Sunday, October 23, 2011

Solar Villa888 in Phuket, Thailand

On the 30th of Sept 2011 I drove down from Bangkok with a team of technicians from Annex Power to install a 20 kWp rooftop PV system on a luxury villa in Phuket, Thailand.
The owner wanted to make a statement and make the villa 'eco-neutral'.


We had designed a simple custom-made aluminium mounting structure to keep the profile as low as possible, in order keep visibility of the PV modules to a minimum.



The system is grid-connected through 2 SMA Tripower 3-phase inverters, each 12 kW.



Due to rain the installation took 2 days longer than expected, but after 8 days the system went online and started producing solar power.


On the very first day the system produced 100 kWh and made the kWh meter of the house run backwards!

Thursday, June 30, 2011

Thailand MegaWatts

I worked from June 2011 until Feb 2012 on 3 different MegaWatt (MW) solar powerplants in Thailand for Annex Power Ltd.

Due to severe flooding, the work on 2 of these plants (Sai Yoi - 3 MW and Sai Prapa - 7.25 MW) was severely delayed for many months. The 3rd powerplant, Indorama, which had been commissioned in July 2011 was completely inundated by floodwaters 6 weeks after commissioning and a virtual write-of.


This is the 2.37 MW Indorama solar plant, commissioned in July 2011, before it got flooded.
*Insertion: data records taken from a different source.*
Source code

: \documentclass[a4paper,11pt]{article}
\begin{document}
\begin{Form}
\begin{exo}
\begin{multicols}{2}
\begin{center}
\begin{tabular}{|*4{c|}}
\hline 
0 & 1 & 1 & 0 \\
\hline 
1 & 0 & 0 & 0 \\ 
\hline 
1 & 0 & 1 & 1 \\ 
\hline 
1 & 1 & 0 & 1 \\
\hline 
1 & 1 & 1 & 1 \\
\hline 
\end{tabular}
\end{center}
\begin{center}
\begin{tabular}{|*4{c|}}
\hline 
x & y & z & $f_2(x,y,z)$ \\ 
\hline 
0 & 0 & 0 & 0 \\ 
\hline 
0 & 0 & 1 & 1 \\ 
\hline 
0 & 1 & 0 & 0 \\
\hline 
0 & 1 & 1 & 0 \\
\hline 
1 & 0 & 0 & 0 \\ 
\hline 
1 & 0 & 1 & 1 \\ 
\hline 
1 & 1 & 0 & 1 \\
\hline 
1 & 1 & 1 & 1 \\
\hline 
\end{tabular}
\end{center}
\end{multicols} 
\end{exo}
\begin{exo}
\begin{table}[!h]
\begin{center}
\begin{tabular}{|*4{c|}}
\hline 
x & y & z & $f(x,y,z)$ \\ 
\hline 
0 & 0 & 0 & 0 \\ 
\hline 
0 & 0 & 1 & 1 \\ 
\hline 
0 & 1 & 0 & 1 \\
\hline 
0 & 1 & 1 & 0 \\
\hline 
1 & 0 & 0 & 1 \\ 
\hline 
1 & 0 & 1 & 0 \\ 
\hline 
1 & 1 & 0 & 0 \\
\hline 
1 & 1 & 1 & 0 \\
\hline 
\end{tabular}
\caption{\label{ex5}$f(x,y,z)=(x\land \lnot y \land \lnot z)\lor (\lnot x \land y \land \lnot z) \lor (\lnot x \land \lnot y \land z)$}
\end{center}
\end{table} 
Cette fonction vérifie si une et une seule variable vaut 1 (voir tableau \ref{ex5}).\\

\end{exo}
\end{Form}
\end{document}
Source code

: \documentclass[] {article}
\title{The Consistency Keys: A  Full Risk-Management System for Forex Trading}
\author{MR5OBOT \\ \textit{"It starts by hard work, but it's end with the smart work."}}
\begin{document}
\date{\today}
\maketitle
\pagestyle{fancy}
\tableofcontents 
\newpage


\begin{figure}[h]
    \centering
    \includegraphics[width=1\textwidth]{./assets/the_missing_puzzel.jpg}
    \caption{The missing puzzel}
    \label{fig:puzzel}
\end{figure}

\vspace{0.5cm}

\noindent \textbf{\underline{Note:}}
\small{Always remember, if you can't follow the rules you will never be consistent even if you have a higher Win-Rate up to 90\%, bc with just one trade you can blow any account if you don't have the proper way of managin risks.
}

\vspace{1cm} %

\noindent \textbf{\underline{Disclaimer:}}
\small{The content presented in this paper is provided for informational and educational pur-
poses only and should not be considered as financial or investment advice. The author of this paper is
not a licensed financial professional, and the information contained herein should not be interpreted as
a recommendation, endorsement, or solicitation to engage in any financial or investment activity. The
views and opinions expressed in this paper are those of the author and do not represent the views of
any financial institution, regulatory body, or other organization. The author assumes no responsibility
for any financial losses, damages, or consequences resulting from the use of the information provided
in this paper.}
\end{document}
Piling at Sai Yoi (3 MW) started in late August 2011.


Since it was the rainy season, the soil was already pretty boggy and made operations difficult.




Teams started mounting the PV module support structures by mid-September 2011 at Sai Yoi.

  

and the first Conergy 225 Wp modules were mounted a week later.



Meanwhile, the flooding situation got worse and both Sai Yoi and Sai Prapa were under serious risk of inundation.


This is the waterlevel just outside the perimeter wall around Sai Yoi.


The only way to reach Sai Yoi and Sai Prapa was by boat. We constructed a raft to bring in solar modules to the site to keep the work going.



Indorama solar plant at Lopburi got completely inundated under 2 meters of floodwater and the solar modules completely disappeared under water. This pictures was taken on Nov 1st, when the panels slowly stared emerging from the water again.


The floodwaters left a thick later of mud on the PV modules.
  

Sai Yoi and Sai Prapa were eventually completed by April 2012, some 6 months behind schedule.